What to do:
Your output should be the line with "0.566 & 15.500" plus all following lines to the end of the records, exactly as written and nothing more.

--- Information supplied ---

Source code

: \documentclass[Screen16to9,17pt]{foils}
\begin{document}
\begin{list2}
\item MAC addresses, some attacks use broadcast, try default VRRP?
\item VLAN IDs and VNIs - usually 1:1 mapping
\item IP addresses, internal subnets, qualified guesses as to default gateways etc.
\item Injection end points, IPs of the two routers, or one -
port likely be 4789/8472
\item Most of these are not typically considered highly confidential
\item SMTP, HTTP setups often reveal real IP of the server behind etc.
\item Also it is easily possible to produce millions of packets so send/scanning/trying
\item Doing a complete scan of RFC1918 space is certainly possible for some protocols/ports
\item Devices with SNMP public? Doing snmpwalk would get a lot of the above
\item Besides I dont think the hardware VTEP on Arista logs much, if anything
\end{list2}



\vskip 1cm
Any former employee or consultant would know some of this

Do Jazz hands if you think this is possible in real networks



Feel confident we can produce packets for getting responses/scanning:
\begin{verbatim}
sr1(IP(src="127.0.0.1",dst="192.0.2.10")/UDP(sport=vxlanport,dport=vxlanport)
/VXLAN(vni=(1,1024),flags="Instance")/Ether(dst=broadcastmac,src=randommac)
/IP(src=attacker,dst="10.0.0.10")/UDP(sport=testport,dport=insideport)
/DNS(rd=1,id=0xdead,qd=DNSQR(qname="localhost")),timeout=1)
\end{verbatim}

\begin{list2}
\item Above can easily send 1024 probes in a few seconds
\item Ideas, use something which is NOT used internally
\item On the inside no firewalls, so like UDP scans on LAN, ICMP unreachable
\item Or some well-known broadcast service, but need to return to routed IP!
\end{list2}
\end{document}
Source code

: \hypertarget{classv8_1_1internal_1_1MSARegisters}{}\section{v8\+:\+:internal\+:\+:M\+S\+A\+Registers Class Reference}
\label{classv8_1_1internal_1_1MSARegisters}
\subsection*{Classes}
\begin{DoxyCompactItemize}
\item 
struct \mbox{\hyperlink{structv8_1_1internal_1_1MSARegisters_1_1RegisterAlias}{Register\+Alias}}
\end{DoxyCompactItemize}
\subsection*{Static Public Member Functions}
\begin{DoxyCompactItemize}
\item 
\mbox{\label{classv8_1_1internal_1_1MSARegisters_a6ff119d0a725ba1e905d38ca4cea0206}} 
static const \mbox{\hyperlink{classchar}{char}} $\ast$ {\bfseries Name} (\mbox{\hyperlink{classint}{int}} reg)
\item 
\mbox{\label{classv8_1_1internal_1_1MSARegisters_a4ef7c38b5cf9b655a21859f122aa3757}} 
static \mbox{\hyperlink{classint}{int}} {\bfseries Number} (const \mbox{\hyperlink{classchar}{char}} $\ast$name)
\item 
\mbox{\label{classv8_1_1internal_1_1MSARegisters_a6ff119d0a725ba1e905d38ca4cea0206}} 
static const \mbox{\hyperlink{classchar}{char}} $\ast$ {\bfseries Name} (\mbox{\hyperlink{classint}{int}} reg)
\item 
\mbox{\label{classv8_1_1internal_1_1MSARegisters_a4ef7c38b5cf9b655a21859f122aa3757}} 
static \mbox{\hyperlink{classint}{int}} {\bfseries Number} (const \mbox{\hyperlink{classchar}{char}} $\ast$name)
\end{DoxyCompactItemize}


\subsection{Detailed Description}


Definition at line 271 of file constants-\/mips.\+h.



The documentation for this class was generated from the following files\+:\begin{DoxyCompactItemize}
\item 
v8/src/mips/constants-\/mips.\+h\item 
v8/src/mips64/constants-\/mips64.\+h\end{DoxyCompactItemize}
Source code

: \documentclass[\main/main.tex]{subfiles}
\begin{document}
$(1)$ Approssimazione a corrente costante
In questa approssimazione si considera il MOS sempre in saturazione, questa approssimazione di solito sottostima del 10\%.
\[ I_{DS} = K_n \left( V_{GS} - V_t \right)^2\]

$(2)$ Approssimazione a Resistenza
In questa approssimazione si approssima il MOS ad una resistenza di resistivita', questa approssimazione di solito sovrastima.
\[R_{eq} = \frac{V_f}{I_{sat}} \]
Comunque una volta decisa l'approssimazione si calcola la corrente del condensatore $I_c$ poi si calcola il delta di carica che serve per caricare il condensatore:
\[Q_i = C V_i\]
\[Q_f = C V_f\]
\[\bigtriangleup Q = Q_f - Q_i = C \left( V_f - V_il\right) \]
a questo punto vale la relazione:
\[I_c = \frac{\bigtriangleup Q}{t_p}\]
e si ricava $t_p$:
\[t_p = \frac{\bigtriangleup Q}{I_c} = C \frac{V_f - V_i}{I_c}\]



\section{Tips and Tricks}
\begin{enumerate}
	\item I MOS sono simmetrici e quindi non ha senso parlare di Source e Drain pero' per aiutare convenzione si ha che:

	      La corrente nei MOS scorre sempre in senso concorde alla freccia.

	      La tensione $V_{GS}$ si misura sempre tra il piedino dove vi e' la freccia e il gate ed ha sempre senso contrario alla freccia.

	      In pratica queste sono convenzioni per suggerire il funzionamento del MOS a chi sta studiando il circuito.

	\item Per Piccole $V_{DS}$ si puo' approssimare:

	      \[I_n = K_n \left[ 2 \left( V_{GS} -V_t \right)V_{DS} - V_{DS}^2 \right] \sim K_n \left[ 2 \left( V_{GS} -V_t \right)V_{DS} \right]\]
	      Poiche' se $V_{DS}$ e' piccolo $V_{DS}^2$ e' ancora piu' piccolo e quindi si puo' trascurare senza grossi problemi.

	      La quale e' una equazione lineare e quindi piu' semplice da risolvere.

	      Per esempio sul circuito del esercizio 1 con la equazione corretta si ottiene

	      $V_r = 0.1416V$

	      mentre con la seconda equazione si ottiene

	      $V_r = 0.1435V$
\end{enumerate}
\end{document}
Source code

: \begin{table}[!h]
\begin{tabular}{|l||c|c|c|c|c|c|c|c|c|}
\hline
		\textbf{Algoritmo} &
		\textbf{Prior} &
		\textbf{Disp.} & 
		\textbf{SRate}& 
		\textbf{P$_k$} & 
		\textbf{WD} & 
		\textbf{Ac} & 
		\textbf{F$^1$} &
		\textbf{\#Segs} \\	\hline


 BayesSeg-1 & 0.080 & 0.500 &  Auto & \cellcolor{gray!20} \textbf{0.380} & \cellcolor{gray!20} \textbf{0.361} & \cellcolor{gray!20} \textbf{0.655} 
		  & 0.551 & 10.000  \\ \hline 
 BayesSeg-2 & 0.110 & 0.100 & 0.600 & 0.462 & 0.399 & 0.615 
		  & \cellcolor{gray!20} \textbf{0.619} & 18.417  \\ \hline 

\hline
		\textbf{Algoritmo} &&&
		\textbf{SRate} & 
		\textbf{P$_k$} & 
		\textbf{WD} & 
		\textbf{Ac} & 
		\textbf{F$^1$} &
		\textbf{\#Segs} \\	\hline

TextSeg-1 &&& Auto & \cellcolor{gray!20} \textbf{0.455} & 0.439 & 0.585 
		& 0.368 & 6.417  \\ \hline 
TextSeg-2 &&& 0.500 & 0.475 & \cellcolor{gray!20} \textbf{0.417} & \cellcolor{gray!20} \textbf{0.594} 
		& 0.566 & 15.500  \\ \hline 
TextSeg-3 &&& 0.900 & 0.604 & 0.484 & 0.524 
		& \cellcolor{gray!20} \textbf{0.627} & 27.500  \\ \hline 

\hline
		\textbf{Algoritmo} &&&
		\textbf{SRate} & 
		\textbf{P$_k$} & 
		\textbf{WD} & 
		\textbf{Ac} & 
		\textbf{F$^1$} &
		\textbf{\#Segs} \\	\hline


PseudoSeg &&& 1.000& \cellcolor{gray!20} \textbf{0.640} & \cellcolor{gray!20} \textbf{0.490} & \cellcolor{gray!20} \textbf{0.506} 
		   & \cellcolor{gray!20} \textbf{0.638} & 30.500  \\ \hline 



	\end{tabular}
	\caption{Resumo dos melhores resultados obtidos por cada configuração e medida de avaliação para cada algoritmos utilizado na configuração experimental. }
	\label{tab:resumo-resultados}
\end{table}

---

Exercise answer:
		& 0.566 & 15.500  \\ \hline 
TextSeg-3 &&& 0.900 & 0.604 & 0.484 & 0.524 
		& \cellcolor{gray!20} \textbf{0.627} & 27.500  \\ \hline 

\hline
		\textbf{Algoritmo} &&&
		\textbf{SRate} & 
		\textbf{P$_k$} & 
		\textbf{WD} & 
		\textbf{Ac} & 
		\textbf{F$^1$} &
		\textbf{\#Segs} \\	\hline


PseudoSeg &&& 1.000& \cellcolor{gray!20} \textbf{0.640} & \cellcolor{gray!20} \textbf{0.490} & \cellcolor{gray!20} \textbf{0.506} 
		   & \cellcolor{gray!20} \textbf{0.638} & 30.500  \\ \hline 



	\end{tabular}
	\caption{Resumo dos melhores resultados obtidos por cada configuração e medida de avaliação para cada algoritmos utilizado na configuração experimental. }
	\label{tab:resumo-resultados}
\end{table}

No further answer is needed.